* [WHAT YOU ARE ASKED TO DO]: The answer must be every line from the listing that holds the string "Amizuth".

______________________________

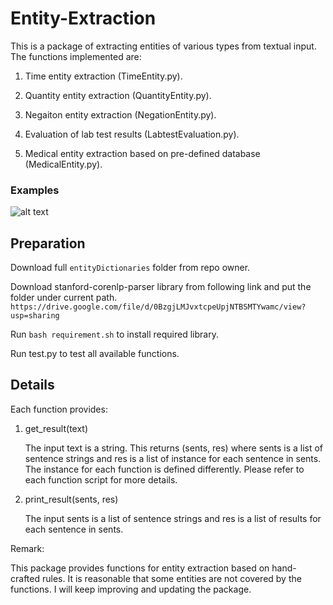# Entity-Extraction

This is a package of extracting entities of various types from textual input. The functions implemented are: 

1. Time entity extraction (TimeEntity.py).
 
2. Quantity entity extraction (QuantityEntity.py).

3. Negaiton entity extraction (NegationEntity.py).

4. Evaluation of lab test results (LabtestEvaluation.py).

5. Medical entity extraction based on pre-defined database (MedicalEntity.py).

### Examples 

![alt text](https://github.com/s1155026040/Entity-Extraction/blob/master/example.png)

## Preparation 

Download full ``entityDictionaries`` folder from repo owner. 

Download stanford-corenlp-parser library from following link and put the folder under current path.
``https://drive.google.com/file/d/0BzgjLMJvxtcpeUpjNTBSMTYwamc/view?usp=sharing``

Run ``bash requirement.sh`` to install required library.

Run test.py to test all available functions.


## Details

Each function provides:

1. get_result(text)

    The input text is a string. This returns (sents, res) where sents is a list of sentence strings and res is a list of instance for each sentence in sents. The instance for each function is defined differently. Please refer to each function script for more details.

2. print_result(sents, res)

    The input sents is a list of sentence strings and res is a list of results for each sentence in sents.


Remark:

This package provides functions for entity extraction based on hand-crafted rules. It is reasonable that some entities are not covered by the functions. I will keep improving and updating the package.

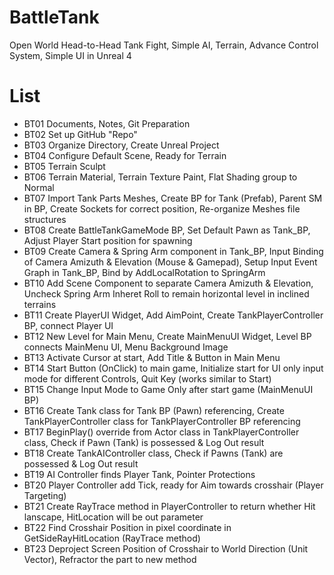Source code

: # BattleTank
Open World Head-to-Head Tank Fight, Simple AI, Terrain, Advance Control System, Simple UI in Unreal 4

# List
* BT01 Documents, Notes, Git Preparation
* BT02 Set up GitHub "Repo"
* BT03 Organize Directory, Create Unreal Project
* BT04 Configure Default Scene, Ready for Terrain
* BT05 Terrain Sculpt
* BT06 Terrain Material, Terrain Texture Paint, Flat Shading group to Normal
* BT07 Import Tank Parts Meshes, Create BP for Tank (Prefab), Parent SM in BP, Create Sockets for correct position, Re-organize Meshes file structures
* BT08 Create BattleTankGameMode BP, Set Default Pawn as Tank_BP, Adjust Player Start position for spawning
* BT09 Create Camera & Spring Arm component in Tank_BP, 
    Input Binding of Camera Amizuth & Elevation (Mouse & Gamepad),
    Setup Input Event Graph in Tank_BP, Bind by AddLocalRotation to SpringArm
* BT10 Add Scene Component to separate Camera Amizuth & Elevation, Uncheck Spring Arm Inheret Roll to remain horizontal level in inclined terrains
* BT11 Create PlayerUI Widget, Add AimPoint, Create TankPlayerController BP, connect Player UI
* BT12 New Level for Main Menu, Create MainMenuUI Widget, Level BP connects MainMenu UI, Menu Background Image 
* BT13 Activate Cursor at start, Add Title & Button in Main Menu
* BT14 Start Button (OnClick) to main game, 
    Initialize start for UI only input mode for different Controls,
    Quit Key (works similar to Start)
* BT15 Change Input Mode to Game Only after start game (MainMenuUI BP)
* BT16 Create Tank class for Tank BP (Pawn) referencing, Create TankPlayerController class for TankPlayerController BP referencing
* BT17 BeginPlay() override from Actor class in TankPlayerController class,
    Check if Pawn (Tank) is possessed & Log Out result 
* BT18 Create TankAIController class, Check if Pawns (Tank) are possessed & Log Out result 
* BT19 AI Controller finds Player Tank, Pointer Protections 
* BT20 Player Controller add Tick, ready for Aim towards crosshair (Player Targeting) 
* BT21 Create RayTrace method in PlayerController to return whether Hit lanscape, HitLocation will be out parameter 
* BT22 Find Crosshair Position in pixel coordinate in GetSideRayHitLocation (RayTrace method)
* BT23 Deproject Screen Position of Crosshair to World Direction (Unit Vector), Refractor the part to new method
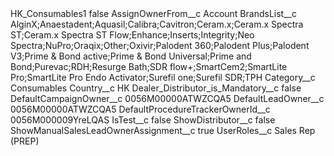 <?xml version="1.0" encoding="UTF-8"?>
<CustomMetadata xmlns="http://soap.sforce.com/2006/04/metadata" xmlns:xsi="http://www.w3.org/2001/XMLSchema-instance" xmlns:xsd="http://www.w3.org/2001/XMLSchema">
    <label>HK_Consumables1</label>
    <protected>false</protected>
    <values>
        <field>AssignOwnerFrom__c</field>
        <value xsi:type="xsd:string">Account</value>
    </values>
    <values>
        <field>BrandsList__c</field>
        <value xsi:type="xsd:string">AlginX;Anaestadent;Aquasil;Calibra;Cavitron;Ceram.x;Ceram.x Spectra ST;Ceram.x Spectra ST Flow;Enhance;Inserts;Integrity;Neo Spectra;NuPro;Oraqix;Other;Oxivir;Palodent 360;Palodent Plus;Palodent V3;Prime &amp; Bond active;Prime &amp; Bond Universal;Prime and Bond;Purevac;RDH;Resurge Bath;SDR flow+;SmartCem2;SmartLite Pro;SmartLite Pro Endo Activator;Surefil one;Surefil SDR;TPH</value>
    </values>
    <values>
        <field>Category__c</field>
        <value xsi:type="xsd:string">Consumables</value>
    </values>
    <values>
        <field>Country__c</field>
        <value xsi:type="xsd:string">HK</value>
    </values>
    <values>
        <field>Dealer_Distributor_is_Mandatory__c</field>
        <value xsi:type="xsd:boolean">false</value>
    </values>
    <values>
        <field>DefaultCampaignOwner__c</field>
        <value xsi:type="xsd:string">0056M00000ATWZCQA5</value>
    </values>
    <values>
        <field>DefaultLeadOwner__c</field>
        <value xsi:type="xsd:string">0056M00000ATWZCQA5</value>
    </values>
    <values>
        <field>DefaultProcedureTrackerOwnerId__c</field>
        <value xsi:type="xsd:string">0056M000009YreLQAS</value>
    </values>
    <values>
        <field>IsTest__c</field>
        <value xsi:type="xsd:boolean">false</value>
    </values>
    <values>
        <field>ShowDistributor__c</field>
        <value xsi:type="xsd:boolean">false</value>
    </values>
    <values>
        <field>ShowManualSalesLeadOwnerAssignment__c</field>
        <value xsi:type="xsd:boolean">true</value>
    </values>
    <values>
        <field>UserRoles__c</field>
        <value xsi:type="xsd:string">Sales Rep (PREP)</value>
    </values>
</CustomMetadata>
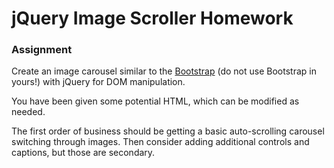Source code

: # jQuery Image Scroller Homework

### Assignment

Create an image carousel similar to the [Bootstrap](http://getbootstrap.com/javascript/#carousel) (do not use Bootstrap in yours!) with jQuery for DOM manipulation.

You have been given some potential HTML, which can be modified as needed.

The first order of business should be getting a basic auto-scrolling carousel switching through images. Then consider adding additional controls and captions, but those are secondary.
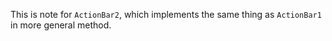 This is note for `ActionBar2`, which implements the same thing as `ActionBar1` in more general method.

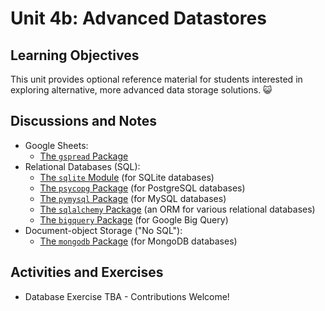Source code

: 
# Unit 4b: Advanced Datastores

## Learning Objectives

This unit provides optional reference material for students interested in exploring alternative, more advanced data storage solutions. :smiley_cat:

## Discussions and Notes

  + Google Sheets:
    + [The `gspread` Package](/notes/python/packages/gspread.md)
  + Relational Databases (SQL):
    + [The `sqlite` Module](/notes/python/modules/sqlite.md) (for SQLite databases)
    + [The `psycopg` Package](/notes/python/packages/psycopg.md) (for PostgreSQL databases)
    + [The `pymysql` Package](/notes/python/packages/pymysql.md) (for MySQL databases)
    + [The `sqlalchemy` Package](/notes/python/packages/sqlalchemy.md) (an ORM for various relational databases)
    + [The `bigquery` Package](/notes/python/packages/bigquery.md) (for Google Big Query)
  + Document-object Storage ("No SQL"):
    + [The `mongodb` Package](/notes/python/packages/mongodb.md) (for MongoDB databases)

## Activities and Exercises

  + Database Exercise TBA - Contributions Welcome!
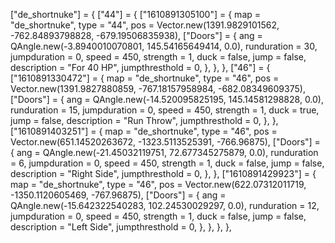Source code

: ["de_shortnuke"] = { ["44"] = { ["1610891305100"] = { map = "de_shortnuke", type = "44", pos = Vector.new(1391.9829101562, -762.84893798828, -679.19506835938), ["Doors"] = { ang = QAngle.new(-3.8940010070801, 145.54165649414, 0.0), runduration = 30, jumpduration = 0, speed = 450, strength = 1, duck = false, jump = false, description = "For 40 HP", jumpthresthold = 0, }, }, }, ["46"] = { ["1610891330472"] = { map = "de_shortnuke", type = "46", pos = Vector.new(1391.9827880859, -767.18157958984, -682.08349609375), ["Doors"] = { ang = QAngle.new(-14.520095825195, 145.14581298828, 0.0), runduration = 15, jumpduration = 0, speed = 450, strength = 1, duck = true, jump = false, description = "Run Throw", jumpthresthold = 0, }, }, ["1610891403251"] = { map = "de_shortnuke", type = "46", pos = Vector.new(651.14520263672, -1323.5113525391, -766.96875), ["Doors"] = { ang = QAngle.new(-21.45032119751, 72.677345275879, 0.0), runduration = 6, jumpduration = 0, speed = 450, strength = 1, duck = false, jump = false, description = "Right Side", jumpthresthold = 0, }, }, ["1610891429923"] = { map = "de_shortnuke", type = "46", pos = Vector.new(622.07312011719, -1350.1120605469, -767.96875), ["Doors"] = { ang = QAngle.new(-15.642322540283, 102.24530029297, 0.0), runduration = 12, jumpduration = 0, speed = 450, strength = 1, duck = false, jump = false, description = "Left Side", jumpthresthold = 0, }, }, }, },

______________________________

* [WRITTEN ANSWER]:
    Input Binding of Camera Amizuth & Elevation (Mouse & Gamepad),
* BT10 Add Scene Component to separate Camera Amizuth & Elevation, Uncheck Spring Arm Inheret Roll to remain horizontal level in inclined terrains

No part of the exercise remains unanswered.